Creating a capable exascale ecosystem requires an interdisciplinary engineering approach. Within the Exascale Computing Project, developers of the software ecosystem, the hardware technology, and a new generation of computational science applications are collaborating in a participatory design process referred to as co-design.
The co-design process is essential to ensuring that future exascale applications adequately reflect the complex interactions and tradeoffs associated with the many new, and sometimes conflicting, design options.

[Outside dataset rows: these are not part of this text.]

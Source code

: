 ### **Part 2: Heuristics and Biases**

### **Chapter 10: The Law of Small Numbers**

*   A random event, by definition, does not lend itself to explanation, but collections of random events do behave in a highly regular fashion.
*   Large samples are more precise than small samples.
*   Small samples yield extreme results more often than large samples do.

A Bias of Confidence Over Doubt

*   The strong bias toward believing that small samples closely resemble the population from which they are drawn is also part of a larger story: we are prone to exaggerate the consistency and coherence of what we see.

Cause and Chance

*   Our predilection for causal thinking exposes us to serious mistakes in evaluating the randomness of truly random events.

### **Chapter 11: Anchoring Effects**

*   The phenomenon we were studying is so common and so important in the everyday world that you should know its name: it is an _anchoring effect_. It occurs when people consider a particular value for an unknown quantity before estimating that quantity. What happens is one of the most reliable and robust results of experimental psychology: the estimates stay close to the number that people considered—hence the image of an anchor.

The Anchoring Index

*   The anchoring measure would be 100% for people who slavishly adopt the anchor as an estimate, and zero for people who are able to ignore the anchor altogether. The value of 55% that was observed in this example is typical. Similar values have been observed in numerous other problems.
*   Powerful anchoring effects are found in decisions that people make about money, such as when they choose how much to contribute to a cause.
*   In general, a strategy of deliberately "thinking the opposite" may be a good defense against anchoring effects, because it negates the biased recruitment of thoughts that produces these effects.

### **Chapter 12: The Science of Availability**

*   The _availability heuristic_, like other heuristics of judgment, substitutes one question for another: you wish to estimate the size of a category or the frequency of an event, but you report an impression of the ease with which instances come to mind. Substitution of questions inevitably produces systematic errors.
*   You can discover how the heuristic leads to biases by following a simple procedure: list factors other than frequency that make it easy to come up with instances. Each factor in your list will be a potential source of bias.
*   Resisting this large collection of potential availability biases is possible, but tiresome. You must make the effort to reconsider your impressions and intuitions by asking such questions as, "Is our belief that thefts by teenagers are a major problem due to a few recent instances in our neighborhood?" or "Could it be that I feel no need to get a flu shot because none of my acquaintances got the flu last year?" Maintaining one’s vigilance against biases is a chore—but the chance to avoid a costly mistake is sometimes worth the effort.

The process will enable the applications to solve problems they currently can’t.
Co-design targets crosscutting algorithmic methods that capture the most common patterns of computation and communication, known as motifs, in ECP applications.

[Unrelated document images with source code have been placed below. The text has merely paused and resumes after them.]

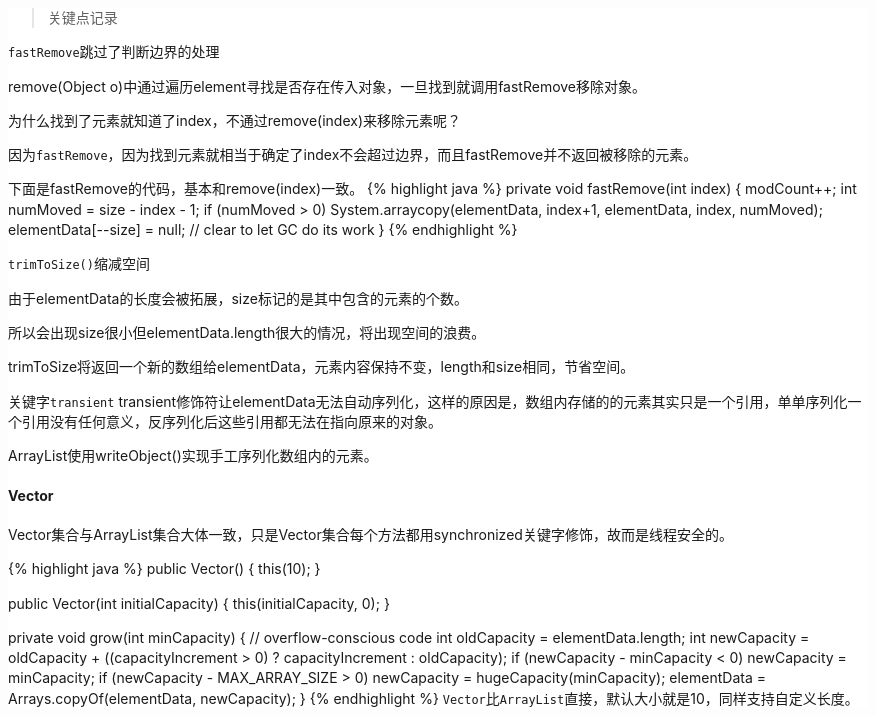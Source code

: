 > 关键点记录

`fastRemove`跳过了判断边界的处理

remove(Object o)中通过遍历element寻找是否存在传入对象，一旦找到就调用fastRemove移除对象。

为什么找到了元素就知道了index，不通过remove(index)来移除元素呢？

因为`fastRemove`，因为找到元素就相当于确定了index不会超过边界，而且fastRemove并不返回被移除的元素。

下面是fastRemove的代码，基本和remove(index)一致。
{% highlight java %}
private void fastRemove(int index) {
    modCount++;
    int numMoved = size - index - 1;
    if (numMoved > 0)
        System.arraycopy(elementData, index+1, elementData, index,
                         numMoved);
    elementData[--size] = null; // clear to let GC do its work
}
{% endhighlight %}

`trimToSize()`缩减空间

由于elementData的长度会被拓展，size标记的是其中包含的元素的个数。

所以会出现size很小但elementData.length很大的情况，将出现空间的浪费。

trimToSize将返回一个新的数组给elementData，元素内容保持不变，length和size相同，节省空间。

关键字`transient`
transient修饰符让elementData无法自动序列化，这样的原因是，数组内存储的的元素其实只是一个引用，单单序列化一个引用没有任何意义，反序列化后这些引用都无法在指向原来的对象。

ArrayList使用writeObject()实现手工序列化数组内的元素。

#### Vector
Vector集合与ArrayList集合大体一致，只是Vector集合每个方法都用synchronized关键字修饰，故而是线程安全的。

{% highlight java %}
public Vector() {
    this(10);
}

public Vector(int initialCapacity) {
    this(initialCapacity, 0);
}

private void grow(int minCapacity) {
    // overflow-conscious code
    int oldCapacity = elementData.length;
    int newCapacity = oldCapacity + ((capacityIncrement > 0) ?
                                     capacityIncrement : oldCapacity);
    if (newCapacity - minCapacity < 0)
        newCapacity = minCapacity;
    if (newCapacity - MAX_ARRAY_SIZE > 0)
        newCapacity = hugeCapacity(minCapacity);
    elementData = Arrays.copyOf(elementData, newCapacity);
}
{% endhighlight %}
`Vector`比`ArrayList`直接，默认大小就是10，同样支持自定义长度。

To concentrate on the motifs, ECP has five co-design centers.
CODAR: Co-Design for Online Data Analysis and Reduction at the Exascale
Addresses the growing disparity between simulation needs and input/output rates that makes performing offline analysis infeasible
COPA: Co-Design Center for Particle Applications
Focuses on four submotifs: short-range particle-particle (e.g., molecular dynamics [MD] and smoothed particle hydrodynamics), long-range particle-particle (e.g., electrostatic and gravitational), particle-in-cell, and additional sparse matrix and graph operations of linear-scaling MD
AMReX: Block-Structured AMR Co-Design Center
Provides a new block-structured adaptive mesh refinement (AMR) framework for solving systems of nonlinear partial differential equations for a variety of US Department of Energy applications
CEED: Center for Efficient Exascale Discretizations
Aims to develop finite element (FE) discretization libraries to enabled unstructured partial differential equation-based applications to take full advantage of exascale resources and implement complicated FE machinery on coming exascale hardware
ExaGraph: Co-Design Center for GraphEx
Uses combinatorial kernels—key examples of which are smart power grid, computational biology, computational chemistry, wind energy, and national security—that are crucial in chosen application areas
Leverages the revolution in what is variously termed machine learning, statistical learning, computational learning, and artificial intelligence. New machine learning technologies can have profound implications for computational and experimental science and engineering and thus for the exascale computing systems that the Department of Energy is developing to support those disciplines.